• _ASSIGNED TASK_
The pictures are to be left out, and all remaining data is to be transcribed exactly as it appears.

(Data extracted from a collection)

────

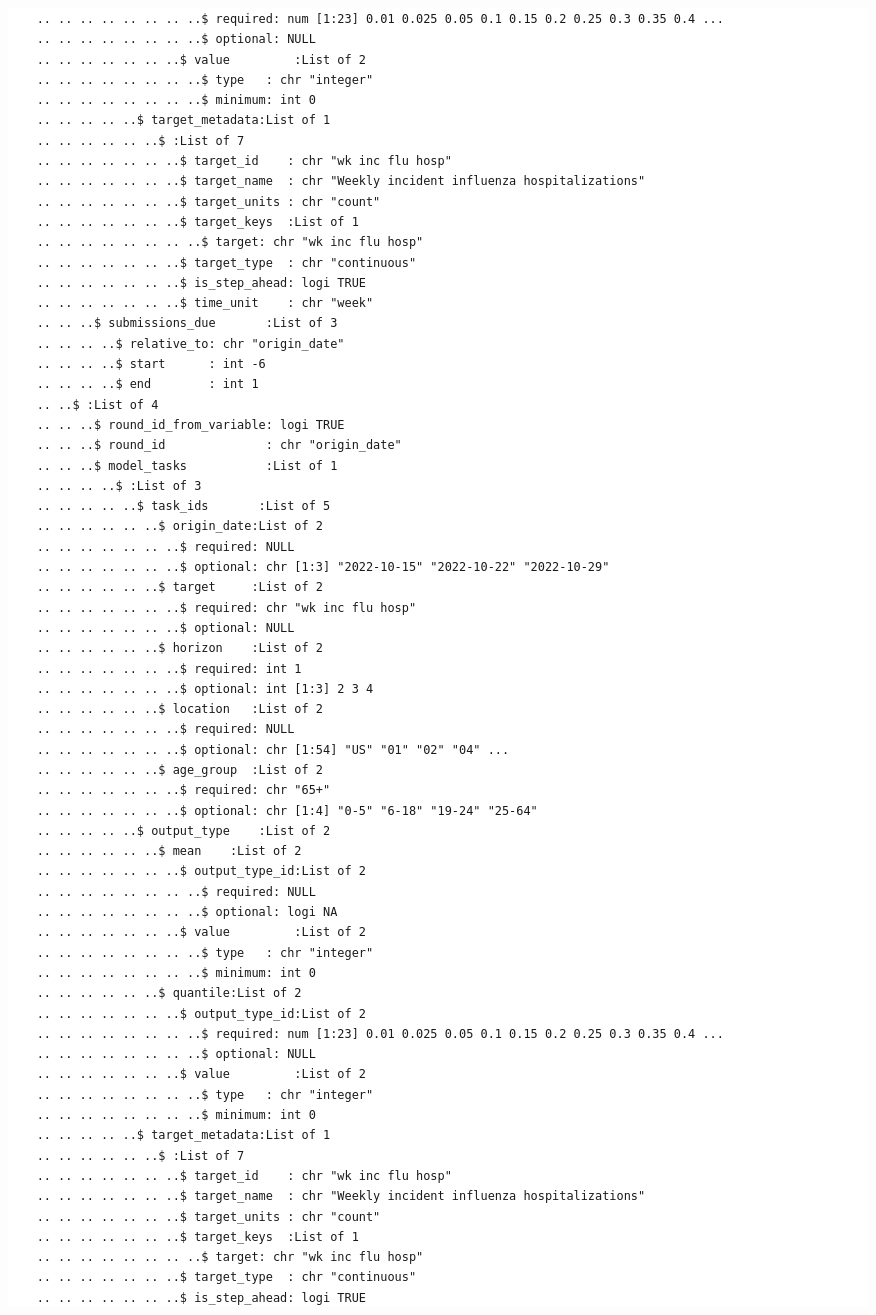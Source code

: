         .. .. .. .. .. .. .. ..$ required: num [1:23] 0.01 0.025 0.05 0.1 0.15 0.2 0.25 0.3 0.35 0.4 ...
        .. .. .. .. .. .. .. ..$ optional: NULL
        .. .. .. .. .. .. ..$ value         :List of 2
        .. .. .. .. .. .. .. ..$ type   : chr "integer"
        .. .. .. .. .. .. .. ..$ minimum: int 0
        .. .. .. .. ..$ target_metadata:List of 1
        .. .. .. .. .. ..$ :List of 7
        .. .. .. .. .. .. ..$ target_id    : chr "wk inc flu hosp"
        .. .. .. .. .. .. ..$ target_name  : chr "Weekly incident influenza hospitalizations"
        .. .. .. .. .. .. ..$ target_units : chr "count"
        .. .. .. .. .. .. ..$ target_keys  :List of 1
        .. .. .. .. .. .. .. ..$ target: chr "wk inc flu hosp"
        .. .. .. .. .. .. ..$ target_type  : chr "continuous"
        .. .. .. .. .. .. ..$ is_step_ahead: logi TRUE
        .. .. .. .. .. .. ..$ time_unit    : chr "week"
        .. .. ..$ submissions_due       :List of 3
        .. .. .. ..$ relative_to: chr "origin_date"
        .. .. .. ..$ start      : int -6
        .. .. .. ..$ end        : int 1
        .. ..$ :List of 4
        .. .. ..$ round_id_from_variable: logi TRUE
        .. .. ..$ round_id              : chr "origin_date"
        .. .. ..$ model_tasks           :List of 1
        .. .. .. ..$ :List of 3
        .. .. .. .. ..$ task_ids       :List of 5
        .. .. .. .. .. ..$ origin_date:List of 2
        .. .. .. .. .. .. ..$ required: NULL
        .. .. .. .. .. .. ..$ optional: chr [1:3] "2022-10-15" "2022-10-22" "2022-10-29"
        .. .. .. .. .. ..$ target     :List of 2
        .. .. .. .. .. .. ..$ required: chr "wk inc flu hosp"
        .. .. .. .. .. .. ..$ optional: NULL
        .. .. .. .. .. ..$ horizon    :List of 2
        .. .. .. .. .. .. ..$ required: int 1
        .. .. .. .. .. .. ..$ optional: int [1:3] 2 3 4
        .. .. .. .. .. ..$ location   :List of 2
        .. .. .. .. .. .. ..$ required: NULL
        .. .. .. .. .. .. ..$ optional: chr [1:54] "US" "01" "02" "04" ...
        .. .. .. .. .. ..$ age_group  :List of 2
        .. .. .. .. .. .. ..$ required: chr "65+"
        .. .. .. .. .. .. ..$ optional: chr [1:4] "0-5" "6-18" "19-24" "25-64"
        .. .. .. .. ..$ output_type    :List of 2
        .. .. .. .. .. ..$ mean    :List of 2
        .. .. .. .. .. .. ..$ output_type_id:List of 2
        .. .. .. .. .. .. .. ..$ required: NULL
        .. .. .. .. .. .. .. ..$ optional: logi NA
        .. .. .. .. .. .. ..$ value         :List of 2
        .. .. .. .. .. .. .. ..$ type   : chr "integer"
        .. .. .. .. .. .. .. ..$ minimum: int 0
        .. .. .. .. .. ..$ quantile:List of 2
        .. .. .. .. .. .. ..$ output_type_id:List of 2
        .. .. .. .. .. .. .. ..$ required: num [1:23] 0.01 0.025 0.05 0.1 0.15 0.2 0.25 0.3 0.35 0.4 ...
        .. .. .. .. .. .. .. ..$ optional: NULL
        .. .. .. .. .. .. ..$ value         :List of 2
        .. .. .. .. .. .. .. ..$ type   : chr "integer"
        .. .. .. .. .. .. .. ..$ minimum: int 0
        .. .. .. .. ..$ target_metadata:List of 1
        .. .. .. .. .. ..$ :List of 7
        .. .. .. .. .. .. ..$ target_id    : chr "wk inc flu hosp"
        .. .. .. .. .. .. ..$ target_name  : chr "Weekly incident influenza hospitalizations"
        .. .. .. .. .. .. ..$ target_units : chr "count"
        .. .. .. .. .. .. ..$ target_keys  :List of 1
        .. .. .. .. .. .. .. ..$ target: chr "wk inc flu hosp"
        .. .. .. .. .. .. ..$ target_type  : chr "continuous"
        .. .. .. .. .. .. ..$ is_step_ahead: logi TRUE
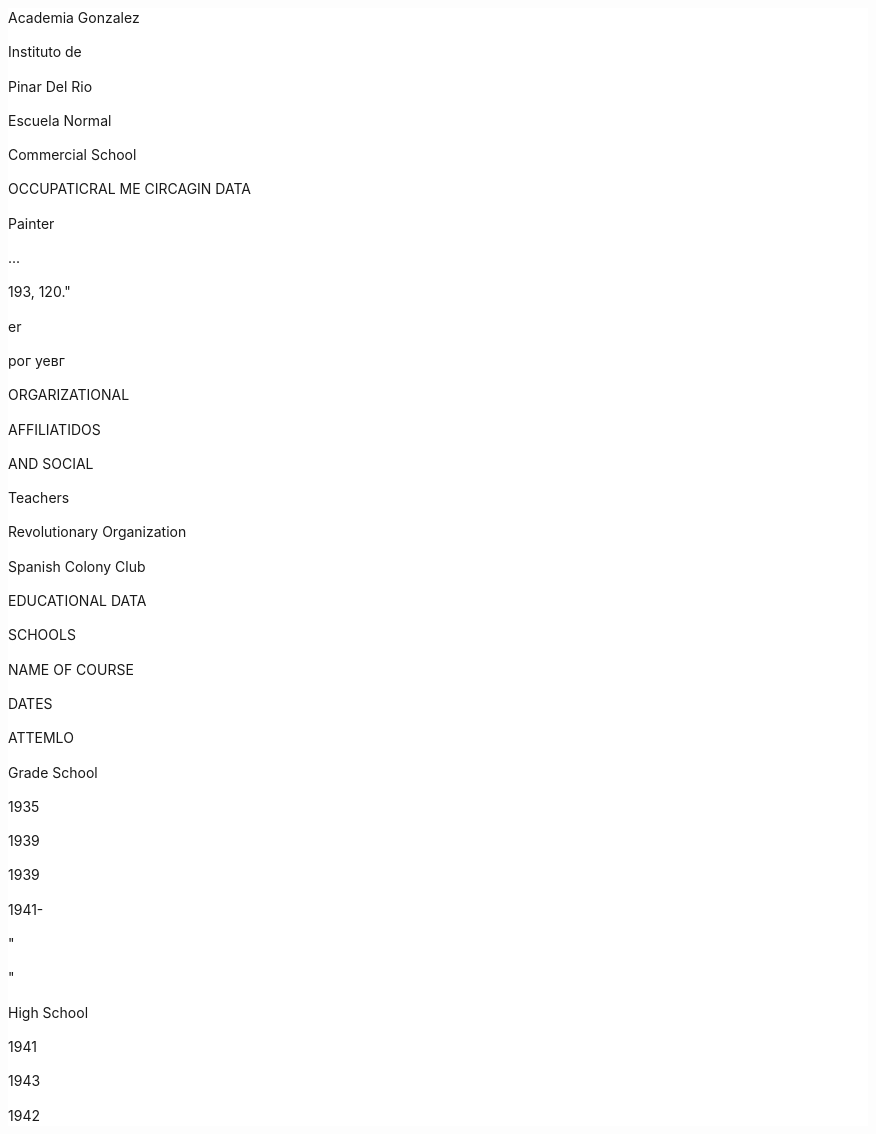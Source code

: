 Academia Gonzalez

Instituto de

Pinar Del Rio

Escuela Normal

Commercial School

OCCUPATICRAL ME CIRCAGIN DATA

Painter

...

193, 120."

er

рог уевг

ORGARIZATIONAL

AFFILIATIDOS

AND SOCIAL

Teachers

Revolutionary Organization

Spanish Colony Club

EDUCATIONAL DATA

SCHOOLS

NAME OF COURSE

DATES

ATTEMLO

Grade School

1935

1939

1939

1941-

"

"

High School

1941

1943

1942
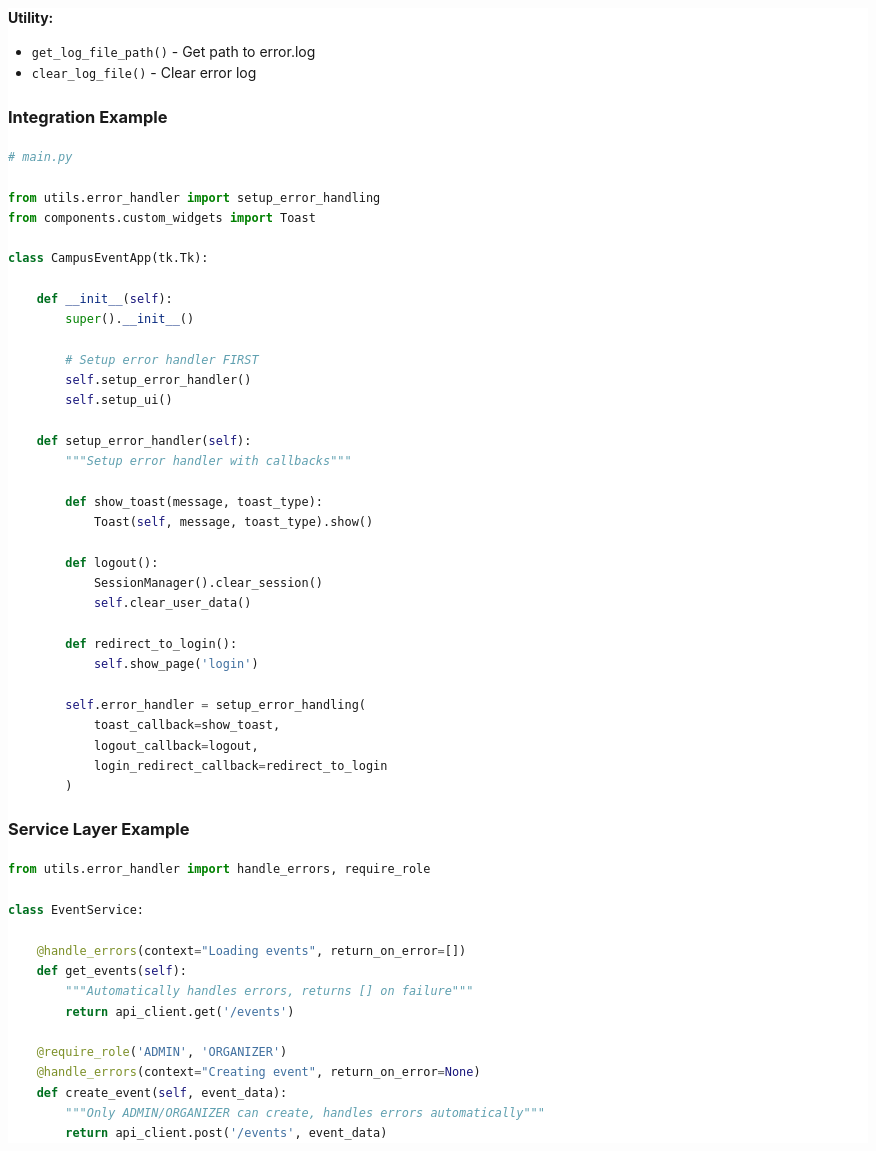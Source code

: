 **Utility:**
- `get_log_file_path()` - Get path to error.log
- `clear_log_file()` - Clear error log

### Integration Example

```python
# main.py

from utils.error_handler import setup_error_handling
from components.custom_widgets import Toast

class CampusEventApp(tk.Tk):
    
    def __init__(self):
        super().__init__()
        
        # Setup error handler FIRST
        self.setup_error_handler()
        self.setup_ui()
    
    def setup_error_handler(self):
        """Setup error handler with callbacks"""
        
        def show_toast(message, toast_type):
            Toast(self, message, toast_type).show()
        
        def logout():
            SessionManager().clear_session()
            self.clear_user_data()
        
        def redirect_to_login():
            self.show_page('login')
        
        self.error_handler = setup_error_handling(
            toast_callback=show_toast,
            logout_callback=logout,
            login_redirect_callback=redirect_to_login
        )
```

### Service Layer Example

```python
from utils.error_handler import handle_errors, require_role

class EventService:
    
    @handle_errors(context="Loading events", return_on_error=[])
    def get_events(self):
        """Automatically handles errors, returns [] on failure"""
        return api_client.get('/events')
    
    @require_role('ADMIN', 'ORGANIZER')
    @handle_errors(context="Creating event", return_on_error=None)
    def create_event(self, event_data):
        """Only ADMIN/ORGANIZER can create, handles errors automatically"""
        return api_client.post('/events', event_data)
```
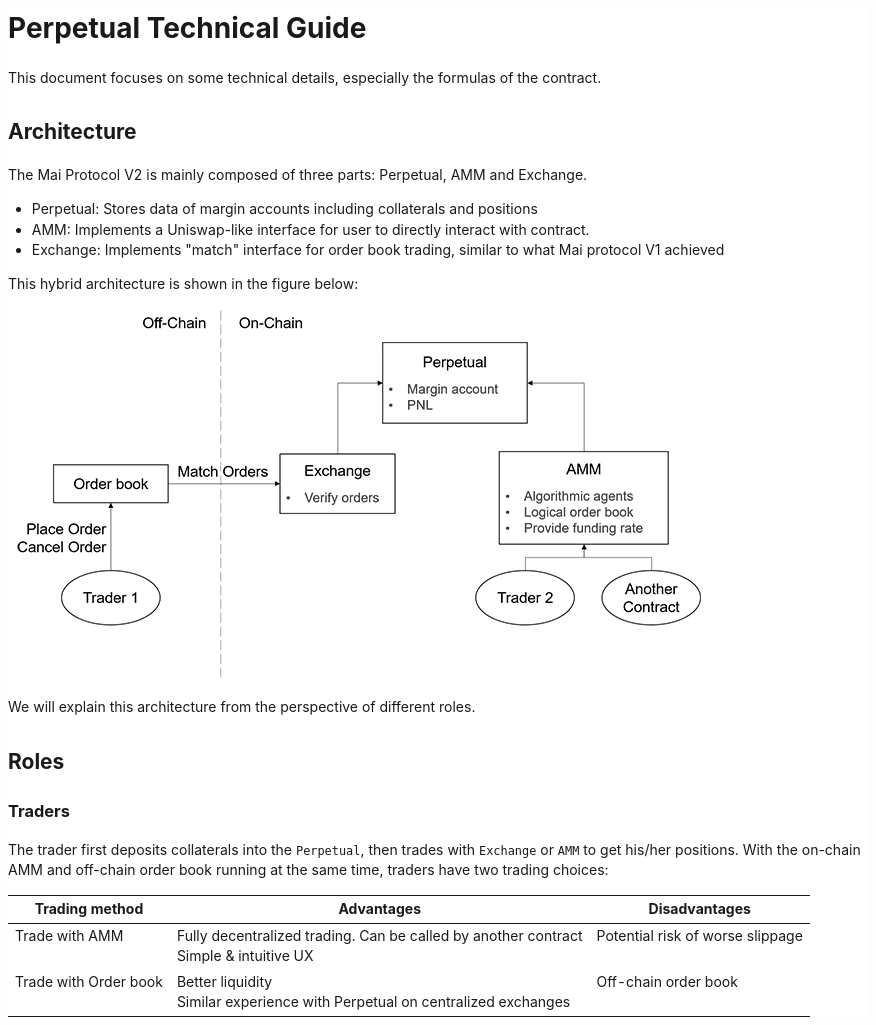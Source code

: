 # Perpetual Technical Guide

This document focuses on some technical details, especially the formulas of the contract.



## Architecture

The Mai Protocol V2 is mainly composed of three parts: Perpetual, AMM and Exchange.
* Perpetual: Stores data of margin accounts including collaterals and positions
* AMM: Implements a Uniswap-like interface for user to directly interact with contract.
* Exchange: Implements "match" interface for order book trading, similar to what Mai protocol V1 achieved

This hybrid architecture is shown in the figure below:

![mai2-arch](asset/mai2-arch.png)

We will explain this architecture from the perspective of different roles.





## Roles

### Traders

The trader first deposits collaterals into the `Perpetual`, then trades with `Exchange` or `AMM` to get his/her positions. With the on-chain AMM and off-chain order book running at the same time, traders have two trading choices:

| Trading method        | Advantages | Disadvantages |
|-----------------------|------------|---------------|
| Trade with AMM        | Fully decentralized trading. Can be called by another contract<br>Simple & intuitive UX | Potential risk of worse slippage |
| Trade with Order book | Better liquidity<br>Similar experience with Perpetual on centralized exchanges | Off-chain order book |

────

• _WRITTEN REPLY_
Source code

:         .. .. .. .. .. .. .. ..$ required: num [1:23] 0.01 0.025 0.05 0.1 0.15 0.2 0.25 0.3 0.35 0.4 ...
        .. .. .. .. .. .. .. ..$ optional: NULL
        .. .. .. .. .. .. ..$ value         :List of 2
        .. .. .. .. .. .. .. ..$ type   : chr "integer"
        .. .. .. .. .. .. .. ..$ minimum: int 0
        .. .. .. .. ..$ target_metadata:List of 1
        .. .. .. .. .. ..$ :List of 7
        .. .. .. .. .. .. ..$ target_id    : chr "wk inc flu hosp"
        .. .. .. .. .. .. ..$ target_name  : chr "Weekly incident influenza hospitalizations"
        .. .. .. .. .. .. ..$ target_units : chr "count"
        .. .. .. .. .. .. ..$ target_keys  :List of 1
        .. .. .. .. .. .. .. ..$ target: chr "wk inc flu hosp"
        .. .. .. .. .. .. ..$ target_type  : chr "continuous"
        .. .. .. .. .. .. ..$ is_step_ahead: logi TRUE
        .. .. .. .. .. .. ..$ time_unit    : chr "week"
        .. .. ..$ submissions_due       :List of 3
        .. .. .. ..$ relative_to: chr "origin_date"
        .. .. .. ..$ start      : int -6
        .. .. .. ..$ end        : int 1
        .. ..$ :List of 4
        .. .. ..$ round_id_from_variable: logi TRUE
        .. .. ..$ round_id              : chr "origin_date"
        .. .. ..$ model_tasks           :List of 1
        .. .. .. ..$ :List of 3
        .. .. .. .. ..$ task_ids       :List of 5
        .. .. .. .. .. ..$ origin_date:List of 2
        .. .. .. .. .. .. ..$ required: NULL
        .. .. .. .. .. .. ..$ optional: chr [1:3] "2022-10-15" "2022-10-22" "2022-10-29"
        .. .. .. .. .. ..$ target     :List of 2
        .. .. .. .. .. .. ..$ required: chr "wk inc flu hosp"
        .. .. .. .. .. .. ..$ optional: NULL
        .. .. .. .. .. ..$ horizon    :List of 2
        .. .. .. .. .. .. ..$ required: int 1
        .. .. .. .. .. .. ..$ optional: int [1:3] 2 3 4
        .. .. .. .. .. ..$ location   :List of 2
        .. .. .. .. .. .. ..$ required: NULL
        .. .. .. .. .. .. ..$ optional: chr [1:54] "US" "01" "02" "04" ...
        .. .. .. .. .. ..$ age_group  :List of 2
        .. .. .. .. .. .. ..$ required: chr "65+"
        .. .. .. .. .. .. ..$ optional: chr [1:4] "0-5" "6-18" "19-24" "25-64"
        .. .. .. .. ..$ output_type    :List of 2
        .. .. .. .. .. ..$ mean    :List of 2
        .. .. .. .. .. .. ..$ output_type_id:List of 2
        .. .. .. .. .. .. .. ..$ required: NULL
        .. .. .. .. .. .. .. ..$ optional: logi NA
        .. .. .. .. .. .. ..$ value         :List of 2
        .. .. .. .. .. .. .. ..$ type   : chr "integer"
        .. .. .. .. .. .. .. ..$ minimum: int 0
        .. .. .. .. .. ..$ quantile:List of 2
        .. .. .. .. .. .. ..$ output_type_id:List of 2
        .. .. .. .. .. .. .. ..$ required: num [1:23] 0.01 0.025 0.05 0.1 0.15 0.2 0.25 0.3 0.35 0.4 ...
        .. .. .. .. .. .. .. ..$ optional: NULL
        .. .. .. .. .. .. ..$ value         :List of 2
        .. .. .. .. .. .. .. ..$ type   : chr "integer"
        .. .. .. .. .. .. .. ..$ minimum: int 0
        .. .. .. .. ..$ target_metadata:List of 1
        .. .. .. .. .. ..$ :List of 7
        .. .. .. .. .. .. ..$ target_id    : chr "wk inc flu hosp"
        .. .. .. .. .. .. ..$ target_name  : chr "Weekly incident influenza hospitalizations"
        .. .. .. .. .. .. ..$ target_units : chr "count"
        .. .. .. .. .. .. ..$ target_keys  :List of 1
        .. .. .. .. .. .. .. ..$ target: chr "wk inc flu hosp"
        .. .. .. .. .. .. ..$ target_type  : chr "continuous"
        .. .. .. .. .. .. ..$ is_step_ahead: logi TRUE
Source code

: Academia Gonzalez

Instituto de

Pinar Del Rio

Escuela Normal

Commercial School

OCCUPATICRAL ME CIRCAGIN DATA

Painter

...

193, 120."

er

рог уевг

ORGARIZATIONAL

AFFILIATIDOS

AND SOCIAL

Teachers

Revolutionary Organization

Spanish Colony Club

EDUCATIONAL DATA

SCHOOLS

NAME OF COURSE

DATES

ATTEMLO

Grade School

1935

1939

1939

1941-

"

"

High School

1941

1943

1942
Source code

: **Utility:**
- `get_log_file_path()` - Get path to error.log
- `clear_log_file()` - Clear error log

### Integration Example

```python
# main.py

from utils.error_handler import setup_error_handling
from components.custom_widgets import Toast

class CampusEventApp(tk.Tk):
    
    def __init__(self):
        super().__init__()
        
        # Setup error handler FIRST
        self.setup_error_handler()
        self.setup_ui()
    
    def setup_error_handler(self):
        """Setup error handler with callbacks"""
        
        def show_toast(message, toast_type):
            Toast(self, message, toast_type).show()
        
        def logout():
            SessionManager().clear_session()
            self.clear_user_data()
        
        def redirect_to_login():
            self.show_page('login')
        
        self.error_handler = setup_error_handling(
            toast_callback=show_toast,
            logout_callback=logout,
            login_redirect_callback=redirect_to_login
        )
```

### Service Layer Example

```python
from utils.error_handler import handle_errors, require_role

class EventService:
    
    @handle_errors(context="Loading events", return_on_error=[])
    def get_events(self):
        """Automatically handles errors, returns [] on failure"""
        return api_client.get('/events')
    
    @require_role('ADMIN', 'ORGANIZER')
    @handle_errors(context="Creating event", return_on_error=None)
    def create_event(self, event_data):
        """Only ADMIN/ORGANIZER can create, handles errors automatically"""
        return api_client.post('/events', event_data)
```
Source code

: # Perpetual Technical Guide

This document focuses on some technical details, especially the formulas of the contract.



## Architecture

The Mai Protocol V2 is mainly composed of three parts: Perpetual, AMM and Exchange.
* Perpetual: Stores data of margin accounts including collaterals and positions
* AMM: Implements a Uniswap-like interface for user to directly interact with contract.
* Exchange: Implements "match" interface for order book trading, similar to what Mai protocol V1 achieved

This hybrid architecture is shown in the figure below:

![mai2-arch](asset/mai2-arch.png)

We will explain this architecture from the perspective of different roles.





## Roles

### Traders

The trader first deposits collaterals into the `Perpetual`, then trades with `Exchange` or `AMM` to get his/her positions. With the on-chain AMM and off-chain order book running at the same time, traders have two trading choices:

| Trading method        | Advantages | Disadvantages |
|-----------------------|------------|---------------|
| Trade with AMM        | Fully decentralized trading. Can be called by another contract<br>Simple & intuitive UX | Potential risk of worse slippage |
| Trade with Order book | Better liquidity<br>Similar experience with Perpetual on centralized exchanges | Off-chain order book |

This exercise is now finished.